À l'évocation de celle qui fût le point de départ du mouvement des Cybèles, les deux femmes se turent jusqu'à ce que Cybèle-Marianne brise le silence annonçant d'un ton sentencieux :

« Un jour une personne écrit un livre, une autre l'édite, et ceux qui lisent ce texte changent la face de l'humanité... Si l'on doit se souvenir d'une seule chose, je veux que ce soit que les romans sont des miroirs où le monde regarde à quoi il pourrait ressembler », conclut-elle d'un ton solennel accompagné d'un sourire malicieux.

— C'est très beau ce que vous dites ! Vous me simplifiez grandement la tâche avec d'aussi jolies phrases, plaisanta Cybèle-Angélique.

— Pour le reste, je vous laisse faire, mais celle-ci, j'y tiens ! J'aimerais qu'elle soit retranscrite ainsi, insista la première présidente de la République française.

— Je ne vais pas m'en priver ! » la rassura Cybèle-Angélique ravie, avant de l'interroger sur l'émergence du nouveau mouvement d'opposition, qui exprimait sa colère dans les rues, critiquant les Cybèles au pouvoir.

« J'ai eu maintes fois l'occasion de constater, au cours de ma longue existence, que les humains sont d'éternels insatisfaits. Ils sont friands d'agitations, de combats, et incapables de se satisfaire de ce qu'ils ont ! Ils aiment les conflits. La paix les ennuie profondément. Cette caractéristique humaine est à l'origine de tous les malheurs de l'humanité, les guerres, l'esclavage, les génocides, la destruction de la faune et de la flore... Cela a toujours existé. Le nombre de ces empêcheurs de vivre heureux reste minoritaire depuis que nous avons pris le pouvoir et ramené un peu de calme et d'égalité entre les êtres vivants. Mais il est dangereux de croire que ce que nous possédons aujourd'hui est acquis pour toujours. Ce serait une terrible erreur : rien n'est jamais acquis et la vigilance s'impose ! La paix tout comme l'amour s'entretiennent et les générations futures, d'hommes et de femmes, qui souhaitent poursuivre la métamorphose du monde n'ont pas intérêt à s'endormir sur leurs lauriers. C'est bien pour ça que je pense que votre futur livre est nécessaire. Une petite piqûre de rappel en quelque sorte.

— C'est désespérant, lâcha Cybèle-Angélique.

— Mais non mon petit, c'est ainsi, mieux vaut être lucide ! Pour réussir à résister aux attaques, il faut bien connaître son ennemi. L'Homme est un chef de meute qui préfère mourir plutôt que laisser sa place. Nous sommes les prédateurs du bout de la chaîne, cannibales d'eux-mêmes. Heureusement, nous possédons aussi la clé qui peut nous permettre de poursuivre l'évolution de l'humanité : seule une conscience bien éduquée permettra aux louveteaux de devenir les gardiens bienveillants du vivant, au lieu d'en être les destructeurs.
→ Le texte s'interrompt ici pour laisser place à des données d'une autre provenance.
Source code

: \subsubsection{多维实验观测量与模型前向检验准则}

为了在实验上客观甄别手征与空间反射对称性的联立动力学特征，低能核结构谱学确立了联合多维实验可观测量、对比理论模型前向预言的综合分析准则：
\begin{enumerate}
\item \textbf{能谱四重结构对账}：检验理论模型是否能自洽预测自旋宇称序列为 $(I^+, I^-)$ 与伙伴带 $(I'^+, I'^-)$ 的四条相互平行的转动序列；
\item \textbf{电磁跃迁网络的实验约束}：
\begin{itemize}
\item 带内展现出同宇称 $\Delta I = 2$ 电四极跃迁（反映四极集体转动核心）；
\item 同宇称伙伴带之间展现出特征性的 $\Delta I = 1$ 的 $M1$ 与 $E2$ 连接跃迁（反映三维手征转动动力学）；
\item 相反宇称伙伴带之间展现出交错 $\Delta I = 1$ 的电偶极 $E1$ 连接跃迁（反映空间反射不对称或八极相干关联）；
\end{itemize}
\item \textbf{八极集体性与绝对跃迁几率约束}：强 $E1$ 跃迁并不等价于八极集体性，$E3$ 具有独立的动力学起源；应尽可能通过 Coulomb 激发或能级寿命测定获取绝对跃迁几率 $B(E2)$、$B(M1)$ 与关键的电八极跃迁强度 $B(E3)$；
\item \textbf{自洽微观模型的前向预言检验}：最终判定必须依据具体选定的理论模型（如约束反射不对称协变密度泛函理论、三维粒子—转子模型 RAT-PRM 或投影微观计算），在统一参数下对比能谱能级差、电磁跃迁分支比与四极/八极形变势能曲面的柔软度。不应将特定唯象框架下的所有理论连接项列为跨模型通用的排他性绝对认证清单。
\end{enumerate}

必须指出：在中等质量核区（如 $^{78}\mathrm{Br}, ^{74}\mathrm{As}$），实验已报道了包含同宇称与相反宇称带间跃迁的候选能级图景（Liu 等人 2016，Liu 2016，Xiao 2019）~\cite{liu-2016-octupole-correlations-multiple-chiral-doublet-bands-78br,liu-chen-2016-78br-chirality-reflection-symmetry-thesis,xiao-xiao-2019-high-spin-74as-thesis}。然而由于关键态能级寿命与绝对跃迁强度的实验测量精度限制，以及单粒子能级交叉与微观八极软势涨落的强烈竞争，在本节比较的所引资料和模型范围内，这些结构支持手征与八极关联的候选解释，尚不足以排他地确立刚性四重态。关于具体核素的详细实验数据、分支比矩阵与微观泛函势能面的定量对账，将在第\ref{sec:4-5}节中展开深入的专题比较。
Et c'est aux politiques de montrer l'exemple et la bonne direction !

— Nous avons eu beaucoup de chance que le sort vous désigne, Cybèle-Marianne.

— Il n'y a pas de hasard. C'est la Vie qui décide. Nous, nous n'avons qu'à nous laisser porter en effectuant les tâches qui nous incombent humblement et de notre mieux.

— Et bien, c'est ce que je vais m'employer à faire avec votre témoignage. »

Dans la voiture, rejoignant les éditions Vilmont, Cybèle-Angélique repensa à cette ultime conversation. Le plan de « l'histoire du livre des femmes » se dessina dans sa tête. Elle savait comment elle allait articuler les pièces du puzzle.